WHAT THE EXERCISE ASKS – Start at the first line of the material. Repeat each line exactly through the one containing "- **1st Iteration**: $", then stop.

SOURCE DATA –
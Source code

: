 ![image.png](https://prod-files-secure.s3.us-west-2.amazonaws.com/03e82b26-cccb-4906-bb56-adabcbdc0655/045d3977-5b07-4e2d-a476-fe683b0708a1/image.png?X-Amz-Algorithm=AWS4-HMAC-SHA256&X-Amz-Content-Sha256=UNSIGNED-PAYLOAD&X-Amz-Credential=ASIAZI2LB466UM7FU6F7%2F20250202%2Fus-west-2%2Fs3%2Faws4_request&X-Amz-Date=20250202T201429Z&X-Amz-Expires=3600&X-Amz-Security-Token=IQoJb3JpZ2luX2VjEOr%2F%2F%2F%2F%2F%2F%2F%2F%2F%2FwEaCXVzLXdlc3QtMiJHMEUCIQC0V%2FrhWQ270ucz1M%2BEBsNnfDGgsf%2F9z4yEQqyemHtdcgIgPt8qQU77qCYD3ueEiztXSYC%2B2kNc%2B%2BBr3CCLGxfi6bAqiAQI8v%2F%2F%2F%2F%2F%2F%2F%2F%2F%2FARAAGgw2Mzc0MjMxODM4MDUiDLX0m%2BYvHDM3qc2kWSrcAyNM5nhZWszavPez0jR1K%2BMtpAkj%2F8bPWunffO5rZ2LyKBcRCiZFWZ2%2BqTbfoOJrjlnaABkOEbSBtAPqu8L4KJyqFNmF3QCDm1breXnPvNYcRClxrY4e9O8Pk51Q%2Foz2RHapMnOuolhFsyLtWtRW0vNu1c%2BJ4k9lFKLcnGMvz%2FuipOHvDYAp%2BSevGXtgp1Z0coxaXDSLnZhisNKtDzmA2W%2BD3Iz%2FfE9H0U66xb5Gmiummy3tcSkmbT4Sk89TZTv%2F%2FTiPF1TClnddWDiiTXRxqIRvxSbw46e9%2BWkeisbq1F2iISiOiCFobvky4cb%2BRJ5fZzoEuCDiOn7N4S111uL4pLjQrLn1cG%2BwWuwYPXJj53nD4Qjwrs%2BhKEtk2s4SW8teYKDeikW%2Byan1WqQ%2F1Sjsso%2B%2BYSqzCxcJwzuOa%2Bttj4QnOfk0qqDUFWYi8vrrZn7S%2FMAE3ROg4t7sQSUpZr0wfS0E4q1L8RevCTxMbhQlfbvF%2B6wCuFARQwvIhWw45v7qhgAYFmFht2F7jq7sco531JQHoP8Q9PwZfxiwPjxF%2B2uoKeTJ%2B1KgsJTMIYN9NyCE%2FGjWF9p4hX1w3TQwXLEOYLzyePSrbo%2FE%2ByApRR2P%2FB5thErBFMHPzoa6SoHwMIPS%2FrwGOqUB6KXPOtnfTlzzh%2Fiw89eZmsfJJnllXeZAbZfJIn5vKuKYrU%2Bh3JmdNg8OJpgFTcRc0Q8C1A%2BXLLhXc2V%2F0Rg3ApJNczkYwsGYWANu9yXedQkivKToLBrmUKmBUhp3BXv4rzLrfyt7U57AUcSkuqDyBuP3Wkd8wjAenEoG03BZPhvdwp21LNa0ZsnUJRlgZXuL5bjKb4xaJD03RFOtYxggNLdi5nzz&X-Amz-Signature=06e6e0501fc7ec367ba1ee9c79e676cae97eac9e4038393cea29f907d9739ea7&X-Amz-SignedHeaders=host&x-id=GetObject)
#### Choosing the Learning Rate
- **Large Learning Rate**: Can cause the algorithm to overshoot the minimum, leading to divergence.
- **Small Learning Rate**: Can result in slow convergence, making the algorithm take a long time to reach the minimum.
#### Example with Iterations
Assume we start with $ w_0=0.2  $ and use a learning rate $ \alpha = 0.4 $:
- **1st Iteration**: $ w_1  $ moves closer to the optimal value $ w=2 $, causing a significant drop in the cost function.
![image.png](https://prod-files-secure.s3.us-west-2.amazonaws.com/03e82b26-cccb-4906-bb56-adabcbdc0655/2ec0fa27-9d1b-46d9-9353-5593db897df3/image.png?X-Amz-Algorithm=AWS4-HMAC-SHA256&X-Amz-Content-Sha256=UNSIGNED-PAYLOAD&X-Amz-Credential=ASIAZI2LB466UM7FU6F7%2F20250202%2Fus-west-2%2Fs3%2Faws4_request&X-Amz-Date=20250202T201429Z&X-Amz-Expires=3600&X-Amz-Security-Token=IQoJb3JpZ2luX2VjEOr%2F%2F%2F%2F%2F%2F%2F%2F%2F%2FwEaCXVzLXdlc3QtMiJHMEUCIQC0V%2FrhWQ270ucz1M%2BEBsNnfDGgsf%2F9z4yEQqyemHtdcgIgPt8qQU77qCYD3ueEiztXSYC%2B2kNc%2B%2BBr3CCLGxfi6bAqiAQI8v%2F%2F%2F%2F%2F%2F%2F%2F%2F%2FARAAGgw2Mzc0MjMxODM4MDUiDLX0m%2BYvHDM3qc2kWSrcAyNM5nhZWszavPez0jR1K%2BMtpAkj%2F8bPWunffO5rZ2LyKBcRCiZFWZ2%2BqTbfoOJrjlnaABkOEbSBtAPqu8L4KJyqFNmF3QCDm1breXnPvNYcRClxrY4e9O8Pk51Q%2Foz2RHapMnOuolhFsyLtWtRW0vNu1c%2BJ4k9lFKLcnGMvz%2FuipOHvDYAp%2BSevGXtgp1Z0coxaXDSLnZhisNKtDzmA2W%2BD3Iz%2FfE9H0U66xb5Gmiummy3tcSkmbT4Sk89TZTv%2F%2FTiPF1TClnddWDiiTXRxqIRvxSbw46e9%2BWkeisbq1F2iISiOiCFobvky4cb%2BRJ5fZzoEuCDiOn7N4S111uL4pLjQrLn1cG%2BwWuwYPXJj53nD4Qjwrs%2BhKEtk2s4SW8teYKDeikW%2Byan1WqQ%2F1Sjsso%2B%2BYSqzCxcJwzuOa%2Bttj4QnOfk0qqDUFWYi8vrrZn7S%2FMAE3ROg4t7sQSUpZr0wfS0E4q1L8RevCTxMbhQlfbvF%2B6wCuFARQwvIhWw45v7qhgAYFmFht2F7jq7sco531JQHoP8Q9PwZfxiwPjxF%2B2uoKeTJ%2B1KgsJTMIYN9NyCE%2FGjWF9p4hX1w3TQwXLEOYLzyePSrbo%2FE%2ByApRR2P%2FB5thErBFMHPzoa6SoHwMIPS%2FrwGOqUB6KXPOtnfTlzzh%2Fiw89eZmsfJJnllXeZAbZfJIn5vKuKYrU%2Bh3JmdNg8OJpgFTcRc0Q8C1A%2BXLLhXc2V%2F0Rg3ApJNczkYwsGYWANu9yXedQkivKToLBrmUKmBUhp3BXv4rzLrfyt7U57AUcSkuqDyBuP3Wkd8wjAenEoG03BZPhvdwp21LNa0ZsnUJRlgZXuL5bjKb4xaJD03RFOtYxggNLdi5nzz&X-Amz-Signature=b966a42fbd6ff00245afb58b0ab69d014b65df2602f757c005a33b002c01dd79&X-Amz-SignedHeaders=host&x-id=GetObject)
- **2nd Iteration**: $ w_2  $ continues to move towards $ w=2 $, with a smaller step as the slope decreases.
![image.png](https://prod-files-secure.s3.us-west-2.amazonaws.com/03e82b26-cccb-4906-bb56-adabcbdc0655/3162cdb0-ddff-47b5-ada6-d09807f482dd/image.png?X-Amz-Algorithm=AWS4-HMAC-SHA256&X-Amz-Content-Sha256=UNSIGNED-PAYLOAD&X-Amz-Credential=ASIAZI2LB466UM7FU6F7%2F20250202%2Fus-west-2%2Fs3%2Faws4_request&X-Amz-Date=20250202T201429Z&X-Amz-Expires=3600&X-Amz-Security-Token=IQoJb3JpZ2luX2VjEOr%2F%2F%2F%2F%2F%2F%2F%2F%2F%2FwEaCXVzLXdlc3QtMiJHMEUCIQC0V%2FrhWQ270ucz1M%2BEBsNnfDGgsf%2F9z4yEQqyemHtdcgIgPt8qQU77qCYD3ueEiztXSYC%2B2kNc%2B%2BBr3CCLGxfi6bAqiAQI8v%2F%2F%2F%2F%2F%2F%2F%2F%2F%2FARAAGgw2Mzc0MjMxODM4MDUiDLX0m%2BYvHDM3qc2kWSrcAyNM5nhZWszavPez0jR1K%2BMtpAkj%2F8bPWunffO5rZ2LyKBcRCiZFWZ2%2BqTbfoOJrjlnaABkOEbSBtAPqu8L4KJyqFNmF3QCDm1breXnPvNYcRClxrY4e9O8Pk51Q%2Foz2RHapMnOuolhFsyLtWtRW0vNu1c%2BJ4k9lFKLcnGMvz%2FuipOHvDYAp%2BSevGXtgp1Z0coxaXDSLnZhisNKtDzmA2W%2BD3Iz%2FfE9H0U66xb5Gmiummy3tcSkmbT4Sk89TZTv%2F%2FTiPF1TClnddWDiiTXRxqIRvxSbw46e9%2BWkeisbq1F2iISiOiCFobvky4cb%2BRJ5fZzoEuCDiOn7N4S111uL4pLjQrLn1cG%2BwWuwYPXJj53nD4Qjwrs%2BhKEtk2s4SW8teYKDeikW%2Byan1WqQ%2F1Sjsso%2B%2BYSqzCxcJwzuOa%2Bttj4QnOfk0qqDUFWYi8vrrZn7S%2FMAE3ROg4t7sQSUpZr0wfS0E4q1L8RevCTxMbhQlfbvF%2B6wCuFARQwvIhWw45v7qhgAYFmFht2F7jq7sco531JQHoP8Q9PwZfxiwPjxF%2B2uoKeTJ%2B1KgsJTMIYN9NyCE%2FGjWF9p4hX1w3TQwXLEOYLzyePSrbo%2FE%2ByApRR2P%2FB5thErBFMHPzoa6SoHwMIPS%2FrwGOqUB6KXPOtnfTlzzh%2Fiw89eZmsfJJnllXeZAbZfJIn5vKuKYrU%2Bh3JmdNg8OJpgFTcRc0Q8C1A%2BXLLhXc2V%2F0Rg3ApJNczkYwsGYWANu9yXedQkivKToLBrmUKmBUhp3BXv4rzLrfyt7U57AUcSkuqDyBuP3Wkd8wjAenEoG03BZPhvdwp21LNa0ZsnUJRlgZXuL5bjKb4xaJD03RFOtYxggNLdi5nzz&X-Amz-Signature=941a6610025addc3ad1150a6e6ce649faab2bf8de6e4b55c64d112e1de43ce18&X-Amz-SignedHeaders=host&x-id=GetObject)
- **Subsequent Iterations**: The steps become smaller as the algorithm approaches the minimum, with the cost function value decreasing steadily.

YOUR RESPONSE –
Source code

: ![image.png](https://prod-files-secure.s3.us-west-2.amazonaws.com/03e82b26-cccb-4906-bb56-adabcbdc0655/045d3977-5b07-4e2d-a476-fe683b0708a1/image.png?X-Amz-Algorithm=AWS4-HMAC-SHA256&X-Amz-Content-Sha256=UNSIGNED-PAYLOAD&X-Amz-Credential=ASIAZI2LB466UM7FU6F7%2F20250202%2Fus-west-2%2Fs3%2Faws4_request&X-Amz-Date=20250202T201429Z&X-Amz-Expires=3600&X-Amz-Security-Token=IQoJb3JpZ2luX2VjEOr%2F%2F%2F%2F%2F%2F%2F%2F%2F%2FwEaCXVzLXdlc3QtMiJHMEUCIQC0V%2FrhWQ270ucz1M%2BEBsNnfDGgsf%2F9z4yEQqyemHtdcgIgPt8qQU77qCYD3ueEiztXSYC%2B2kNc%2B%2BBr3CCLGxfi6bAqiAQI8v%2F%2F%2F%2F%2F%2F%2F%2F%2F%2FARAAGgw2Mzc0MjMxODM4MDUiDLX0m%2BYvHDM3qc2kWSrcAyNM5nhZWszavPez0jR1K%2BMtpAkj%2F8bPWunffO5rZ2LyKBcRCiZFWZ2%2BqTbfoOJrjlnaABkOEbSBtAPqu8L4KJyqFNmF3QCDm1breXnPvNYcRClxrY4e9O8Pk51Q%2Foz2RHapMnOuolhFsyLtWtRW0vNu1c%2BJ4k9lFKLcnGMvz%2FuipOHvDYAp%2BSevGXtgp1Z0coxaXDSLnZhisNKtDzmA2W%2BD3Iz%2FfE9H0U66xb5Gmiummy3tcSkmbT4Sk89TZTv%2F%2FTiPF1TClnddWDiiTXRxqIRvxSbw46e9%2BWkeisbq1F2iISiOiCFobvky4cb%2BRJ5fZzoEuCDiOn7N4S111uL4pLjQrLn1cG%2BwWuwYPXJj53nD4Qjwrs%2BhKEtk2s4SW8teYKDeikW%2Byan1WqQ%2F1Sjsso%2B%2BYSqzCxcJwzuOa%2Bttj4QnOfk0qqDUFWYi8vrrZn7S%2FMAE3ROg4t7sQSUpZr0wfS0E4q1L8RevCTxMbhQlfbvF%2B6wCuFARQwvIhWw45v7qhgAYFmFht2F7jq7sco531JQHoP8Q9PwZfxiwPjxF%2B2uoKeTJ%2B1KgsJTMIYN9NyCE%2FGjWF9p4hX1w3TQwXLEOYLzyePSrbo%2FE%2ByApRR2P%2FB5thErBFMHPzoa6SoHwMIPS%2FrwGOqUB6KXPOtnfTlzzh%2Fiw89eZmsfJJnllXeZAbZfJIn5vKuKYrU%2Bh3JmdNg8OJpgFTcRc0Q8C1A%2BXLLhXc2V%2F0Rg3ApJNczkYwsGYWANu9yXedQkivKToLBrmUKmBUhp3BXv4rzLrfyt7U57AUcSkuqDyBuP3Wkd8wjAenEoG03BZPhvdwp21LNa0ZsnUJRlgZXuL5bjKb4xaJD03RFOtYxggNLdi5nzz&X-Amz-Signature=06e6e0501fc7ec367ba1ee9c79e676cae97eac9e4038393cea29f907d9739ea7&X-Amz-SignedHeaders=host&x-id=GetObject)
#### Choosing the Learning Rate
- **Large Learning Rate**: Can cause the algorithm to overshoot the minimum, leading to divergence.
- **Small Learning Rate**: Can result in slow convergence, making the algorithm take a long time to reach the minimum.
#### Example with Iterations
Assume we start with $ w_0=0.2  $ and use a learning rate $ \alpha = 0.4 $:
- **1st Iteration**: $ w_1  $ moves closer to the optimal value $ w=2 $, causing a significant drop in the cost function.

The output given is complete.